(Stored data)
--- START ---
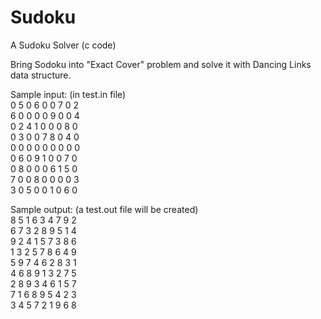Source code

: Sudoku
======

A Sudoku Solver (c code)

Bring Sodoku into "Exact Cover" problem and solve it with Dancing Links data structure.

Sample input: (in test.in file)   
0 5 0 6 0 0 7 0 2   
6 0 0 0 0 9 0 0 4   
0 2 4 1 0 0 0 8 0   
0 3 0 0 7 8 0 4 0   
0 0 0 0 0 0 0 0 0   
0 6 0 9 1 0 0 7 0   
0 8 0 0 0 6 1 5 0   
7 0 0 8 0 0 0 0 3   
3 0 5 0 0 1 0 6 0   

Sample output: (a test.out file will be created)   
8 5 1 6 3 4 7 9 2   
6 7 3 2 8 9 5 1 4   
9 2 4 1 5 7 3 8 6   
1 3 2 5 7 8 6 4 9   
5 9 7 4 6 2 8 3 1   
4 6 8 9 1 3 2 7 5   
2 8 9 3 4 6 1 5 7   
7 1 6 8 9 5 4 2 3   
3 4 5 7 2 1 9 6 8   
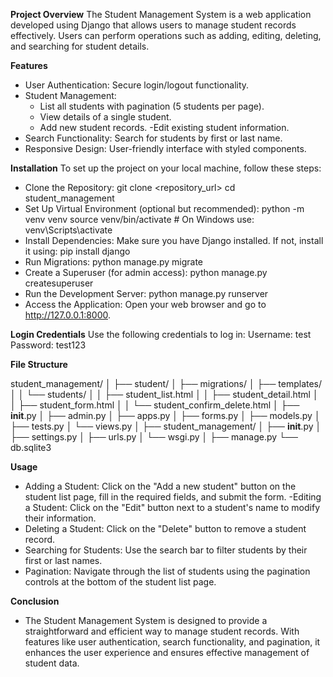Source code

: **Project Overview**
The Student Management System is a web application developed using Django that allows users to manage student records effectively. Users can perform operations such as adding, editing, deleting, and searching for student details.

**Features**
- User Authentication: Secure login/logout functionality.
- Student Management:
   - List all students with pagination (5 students per page).
   - View details of a single student.
   - Add new student records.
   -Edit existing student information.
- Search Functionality: Search for students by first or last name.
- Responsive Design: User-friendly interface with styled components.

**Installation**
To set up the project on your local machine, follow these steps:
- Clone the Repository:
    git clone <repository_url>
    cd student_management
- Set Up Virtual Environment (optional but recommended):
    python -m venv venv
    source venv/bin/activate  # On Windows use: venv\Scripts\activate
- Install Dependencies: Make sure you have Django installed. If not, install it using:
    pip install django
- Run Migrations:
    python manage.py migrate
- Create a Superuser (for admin access):
    python manage.py createsuperuser
- Run the Development Server:
    python manage.py runserver
- Access the Application: Open your web browser and go to http://127.0.0.1:8000.

**Login Credentials**
Use the following credentials to log in:
    Username: test
    Password: test123

**File Structure**

student_management/
│
├── student/
│   ├── migrations/
│   ├── templates/
│   │   └── students/
│   │       ├── student_list.html
│   │       ├── student_detail.html
│   │       ├── student_form.html
│   │       └── student_confirm_delete.html
│   ├── __init__.py
│   ├── admin.py
│   ├── apps.py
│   ├── forms.py
│   ├── models.py
│   ├── tests.py
│   └── views.py
│
├── student_management/
│   ├── __init__.py
│   ├── settings.py
│   ├── urls.py
│   └── wsgi.py
│
├── manage.py
└── db.sqlite3

**Usage**
- Adding a Student: Click on the "Add a new student" button on the student list page, fill in the required fields, and submit the form.
-Editing a Student: Click on the "Edit" button next to a student's name to modify their information.
- Deleting a Student: Click on the "Delete" button to remove a student record.
- Searching for Students: Use the search bar to filter students by their first or last names.
- Pagination: Navigate through the list of students using the pagination controls at the bottom of the student list page.
  
**Conclusion**
- The Student Management System is designed to provide a straightforward and efficient way to manage student records. With features like user authentication, search functionality, and pagination, it enhances the user experience and ensures effective management of student data.
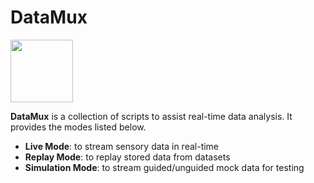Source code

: # DataMux

<img src="https://i.imgur.com/xSieE3V.png" height="100px">

**DataMux** is a collection of scripts to assist real-time data analysis.
It provides the modes listed below.

* **Live Mode**: to stream sensory data in real-time
* **Replay Mode**: to replay stored data from datasets
* **Simulation Mode**: to stream guided/unguided mock data for testing
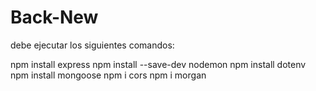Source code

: # Back-New

debe ejecutar los siguientes comandos:

npm install express
npm install --save-dev nodemon
npm install dotenv
npm install mongoose
npm i cors
npm i morgan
--- END ---
WORK TASK » Pictures stay out; the entries above are to be output exactly as given.

YOUR RESPONSE »
Source code

: Sudoku
======

A Sudoku Solver (c code)

Bring Sodoku into "Exact Cover" problem and solve it with Dancing Links data structure.

Sample input: (in test.in file)   
0 5 0 6 0 0 7 0 2   
6 0 0 0 0 9 0 0 4   
0 2 4 1 0 0 0 8 0   
0 3 0 0 7 8 0 4 0   
0 0 0 0 0 0 0 0 0   
0 6 0 9 1 0 0 7 0   
0 8 0 0 0 6 1 5 0   
7 0 0 8 0 0 0 0 3   
3 0 5 0 0 1 0 6 0   

Sample output: (a test.out file will be created)   
8 5 1 6 3 4 7 9 2   
6 7 3 2 8 9 5 1 4   
9 2 4 1 5 7 3 8 6   
1 3 2 5 7 8 6 4 9   
5 9 7 4 6 2 8 3 1   
4 6 8 9 1 3 2 7 5   
2 8 9 3 4 6 1 5 7   
7 1 6 8 9 5 4 2 3   
3 4 5 7 2 1 9 6 8   
Source code

: **Project Overview**
The Student Management System is a web application developed using Django that allows users to manage student records effectively. Users can perform operations such as adding, editing, deleting, and searching for student details.

**Features**
- User Authentication: Secure login/logout functionality.
- Student Management:
   - List all students with pagination (5 students per page).
   - View details of a single student.
   - Add new student records.
   -Edit existing student information.
- Search Functionality: Search for students by first or last name.
- Responsive Design: User-friendly interface with styled components.

**Installation**
To set up the project on your local machine, follow these steps:
- Clone the Repository:
    git clone <repository_url>
    cd student_management
- Set Up Virtual Environment (optional but recommended):
    python -m venv venv
    source venv/bin/activate  # On Windows use: venv\Scripts\activate
- Install Dependencies: Make sure you have Django installed. If not, install it using:
    pip install django
- Run Migrations:
    python manage.py migrate
- Create a Superuser (for admin access):
    python manage.py createsuperuser
- Run the Development Server:
    python manage.py runserver
- Access the Application: Open your web browser and go to http://127.0.0.1:8000.

**Login Credentials**
Use the following credentials to log in:
    Username: test
    Password: test123

**File Structure**

student_management/
│
├── student/
│   ├── migrations/
│   ├── templates/
│   │   └── students/
│   │       ├── student_list.html
│   │       ├── student_detail.html
│   │       ├── student_form.html
│   │       └── student_confirm_delete.html
│   ├── __init__.py
│   ├── admin.py
│   ├── apps.py
│   ├── forms.py
│   ├── models.py
│   ├── tests.py
│   └── views.py
│
├── student_management/
│   ├── __init__.py
│   ├── settings.py
│   ├── urls.py
│   └── wsgi.py
│
├── manage.py
└── db.sqlite3

**Usage**
- Adding a Student: Click on the "Add a new student" button on the student list page, fill in the required fields, and submit the form.
-Editing a Student: Click on the "Edit" button next to a student's name to modify their information.
- Deleting a Student: Click on the "Delete" button to remove a student record.
- Searching for Students: Use the search bar to filter students by their first or last names.
- Pagination: Navigate through the list of students using the pagination controls at the bottom of the student list page.
  
**Conclusion**
- The Student Management System is designed to provide a straightforward and efficient way to manage student records. With features like user authentication, search functionality, and pagination, it enhances the user experience and ensures effective management of student data.
Source code

: # DataMux

<img src="https://i.imgur.com/xSieE3V.png" height="100px">

**DataMux** is a collection of scripts to assist real-time data analysis.
It provides the modes listed below.

* **Live Mode**: to stream sensory data in real-time
* **Replay Mode**: to replay stored data from datasets
* **Simulation Mode**: to stream guided/unguided mock data for testing
Source code

: # Back-New

debe ejecutar los siguientes comandos:

npm install express
npm install --save-dev nodemon
npm install dotenv
npm install mongoose
npm i cors
npm i morgan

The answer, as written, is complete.